PSLE Maths Scoring Techniques for P6: How Parents Can Help

PSLE Maths marks are often lost through time management, unclear working, and weak checking, not just lack of understanding. This guide shows P6 parents simple exam techniques to help their child score more consistently without adding stress.
PSLE Maths is not just about “knowing how to do it”. Many children lose marks because of presentation, method, and exam decision-making. The good news is: these are trainable skills. This guide shows you what to practise at home so your child can score more consistently.
1) Marks come from method, not final answers
In PSLE Maths, many questions award marks for working steps. A child can make one slip but still get partial marks if the method is clear.
What parents can do
- Tell your child: “Show your thinking so the marker can give you marks.”
- Encourage neat, step-by-step working even if they “can do in head”.
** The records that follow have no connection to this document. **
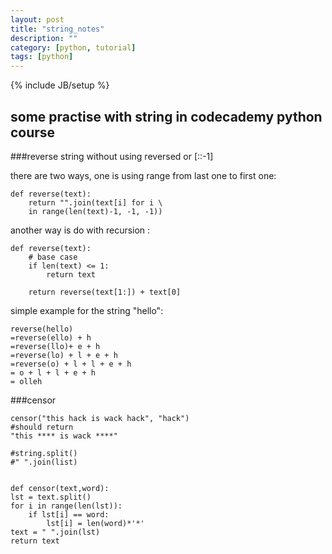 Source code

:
 ```yaml
---
layout: post
title: "string_notes"
description: ""
category: [python, tutorial]
tags: [python]
---
```

{% include JB/setup %}
## some practise with string in codecademy python course

###reverse string without using reversed or [::-1]

there are two ways, one is using range from last one to first one:
	
	def reverse(text):
		return "".join(text[i] for i \
		in range(len(text)-1, -1, -1))
	
another way is do with recursion	:
	
	def reverse(text):
		# base case
		if len(text) <= 1:
			return text
		
		return reverse(text[1:]) + text[0]
		
simple example for the string "hello":
	
	reverse(hello)
	=reverse(ello) + h
	=reverse(llo)+ e + h
	=reverse(lo) + l + e + h
	=reverse(o) + l + l + e + h
	= o + l + l + e + h
	= olleh

###censor

	censor("this hack is wack hack", "hack")
	#should return 
	"this **** is wack ****"

	#string.split()
	#" ".join(list)
	
	
	def censor(text,word):
    lst = text.split()
    for i in range(len(lst)):
        if lst[i] == word:
            lst[i] = len(word)*'*'
    text = " ".join(lst)
    return text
- After practice, ask: “If the final answer is wrong, can the marker still see your method?”
Common mistake
- Child writes only the answer line, then loses all marks when the final answer is wrong.
2) Train “Question Triage” so they don’t get stuck early
Many P6 students waste time on one hard question and panic later.
Simple triage rule
- Round 1: Do the confident questions first.
- Round 2: Return to medium questions.
- Round 3: Attempt the hardest ones with remaining time.
At home
- During timed practice, teach them to place a small mark beside tough questions and move on.
- Practice this habit weekly so it becomes automatic.
3) Use the “Units and Label” habit to prevent silly errors
A surprising number of marks are lost due to:
- wrong units (cm vs m)
- missing units (m2, kg)
- unclear labels (who is who in word problems)
Parent tip
After your child finishes a question, ask:
- “Did you write the correct unit?”
- “Did you label clearly?”
- “Does your answer make sense in real life?”
4) Word problems: translate into a model before calculating
Most PSLE Maths word problems reward children who can convert text into:
- a bar model
- a table
- a before-after representation
- a diagram
A useful home routine
Before allowing your child to calculate, insist on:
- drawing a model first
- writing down “Given” and “Find”
- underlining key numbers
Common mistake
- Child starts calculating immediately, then realises they misunderstood halfway.
5) Heuristics that score often (and how to spot them)
Teach your child to recognise the pattern, not just the topic.
High-frequency heuristics
- Before-after (changes in amount)
- Comparison (difference, more/less)
- Repeated units (ratio, groups)
- Part-whole (fractions, percentage)
- Rate x time (speed problems)
Parent-friendly practice
When reviewing, ask:
“What type of problem is this?”
If your child can name the pattern, they’ll solve faster.
6) The “Checking Strategy” that actually works
Telling a child “check your work” is too vague. Give them a system.
Maths checking checklist
- Recalculate the final step quickly
- Estimate: is the answer roughly reasonable?
- Re-read: did you answer what they asked?
- Confirm units and rounding instructions
7) What to do if your child keeps making careless mistakes
Careless mistakes often come from:
- rushing
- skipping steps
- weak checking habits
- fatigue
What helps most
- Reduce the number of questions but raise the quality of review
- Keep a “mistake log” with 3 columns:
- Mistake type (unit, copying, method, concept)
- Why it happened
- How to prevent next time
Final parent reminder
Your job is not to become the teacher. Your job is to help your child build repeatable exam habits:
- show method
- manage time
- model first, calculate later
- check with a system
Even small improvements here can lift marks noticeably.